Dairy pastures are difficult to establish in gullies where there is seepage and drainage. They drift like continents; their hides are maps of uncharted countries. Keep the herd on dry ground through the winter. Sunlight shines ginger through their ears. Plant shelterbelts to reduce wind speed. Elastic ropes of snot hang from their nostrils; their hocks are stuck with shit.
Harry checks the herd for wooden tongue and eats his lunch leaning against the fence. Corned beef and tomato sauce, a thick coating of dripping to counteract the age of the bread. ‘That was a bloody nice sandwich,’ he says out loud. Babs makes a beeline for his collar. She likes to suck the cuffs of his shirt, his trousers where they bag out at the knee, the hem of his coat, the collar of his winter flannelette.
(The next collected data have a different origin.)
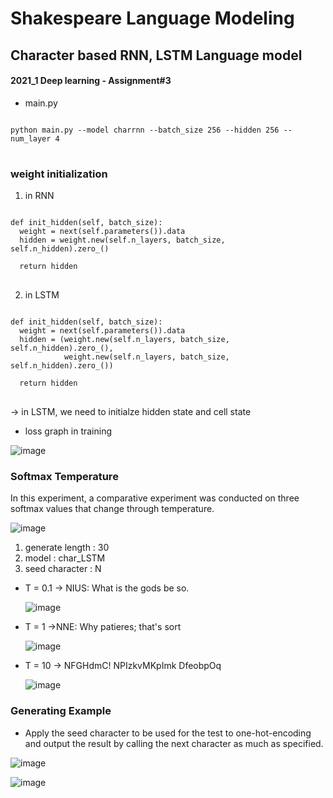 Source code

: # Shakespeare Language Modeling

## Character based RNN, LSTM Language model
#### 2021_1 Deep learning - Assignment#3

- main.py
<pre>
<code>
python main.py --model charrnn --batch_size 256 --hidden 256 --num_layer 4
</code>
</pre>

### weight initialization

1. in RNN
<pre>
<code>
def init_hidden(self, batch_size):
  weight = next(self.parameters()).data
  hidden = weight.new(self.n_layers, batch_size, self.n_hidden).zero_()
  
  return hidden
</code>
</pre>

2. in LSTM
<pre>
<code>
def init_hidden(self, batch_size):
  weight = next(self.parameters()).data
  hidden = (weight.new(self.n_layers, batch_size, self.n_hidden).zero_(),
            weight.new(self.n_layers, batch_size, self.n_hidden).zero_())
  
  return hidden
</code>
</pre>

-> in LSTM, we need to initialze hidden state and cell state


- loss graph in training

![image](https://user-images.githubusercontent.com/46701548/134507277-6d9082b2-b527-4e6f-a1af-e9d767591d05.png)

### Softmax Temperature
In this experiment, a comparative experiment was conducted on three softmax values that change through temperature.

![image](https://user-images.githubusercontent.com/46701548/134512344-f5ccf1b3-7498-4bb9-89b5-1890a7d1c54e.png)

1. generate length : 30
2. model : char_LSTM
3. seed character : N

- T = 0.1
-> NIUS:
   What is the gods be so.
   
   ![image](https://user-images.githubusercontent.com/46701548/134512647-8c60f412-2165-46f9-9c27-96075dc483fc.png)

- T = 1
->NNE:
  Why patieres; that's sort
  
  ![image](https://user-images.githubusercontent.com/46701548/134512780-01c2d481-f402-40b8-959f-0242d96445a6.png)

- T = 10
-> NFGHdmC! NPIzkvMKpImk
   DfeobpOq
   
   ![image](https://user-images.githubusercontent.com/46701548/134512896-2fe4b644-aef6-4db5-9597-842b9c5b2bbf.png)

### Generating Example

- Apply the seed character to be used for the test to one-hot-encoding and output the result by calling the next character as much as specified.

![image](https://user-images.githubusercontent.com/46701548/134513106-454509ba-6e29-47d8-90ae-ab8c396e3c18.png)


![image](https://user-images.githubusercontent.com/46701548/134513145-797ef62f-fe75-4510-9281-79274545602c.png)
He smacks her across the nostrils. There’ll be her silage-breath wafting up at him for the rest of the day, or the week even, until he gets ar
ound to the laundry.
In Harry’s front paddock there are sixteen black and white cows and nine black and white birds – willy wagtails. Some of the wagtails ride on the cows’ backs or haunches, one grips a clump of wiggy forelock between the ears, the rest are on the ground pecking through cow pats. If it were possible to watch for long enough sooner or later there would be one bird for every cow. But it wouldn’t mean anything. It would just be a pattern that’s pleasing to the human eye.
The wings of a moth opening and closing over the cape weed catch the sun in a silvery flash. One grazing cow startles forwards slightly, her hind legs make clumsy haste, almost overtaking the rest of her. She settles quickly enough but the plug of fear is transferred to her sister, and then the next cow and the next, until the whole herd has felt a diluted fraction of her fear. The herd, together in the paddock, is a sponge. Feelings run like liquid in the irregular, porous spaces between each animal. Fear, alarm, anger or confusion is processed through each bovine body (added to, or diminished, depending on its nature) and flows on again, forking, branching out, to the next. In the way of a family, the herd is greater than the sum of its members. Even in a small family, three for instance, Harry has noticed this to be the case.
Alone of an evening in front of the fire Harry reads Edna’s old issues of Woman and Home. His favourite is the romantic serial, ‘A Hard Choice for Vera’, which he reads over and over again. The main character is a redheaded typist. Should Vera accept an invitation from the son of the company director to play tennis? The rich and attractive young man has only ever spoken to Vera when she is seated at her desk. He hasn’t noticed her misshapen foot, badly burned when she rescued her sister from a tragic house fire. All of Vera’s family were killed in the fire and now she must work to support her dear little sister who shows talent as a singer and will one day be famous despite her tiny burnt hands. Nervous Vera goes off to the shops in her lunch hour to look longingly at tennis dresses. It was never going to end well; Vera dragging her monstrous foot up the office stairs day after day; Vera feeding little Eva soup in the evenings as they listen to music on the wireless. Vera with the melted foot; Eva with the melted hands. Only together do the two sisters make a whole person. What man will take them? the story asks.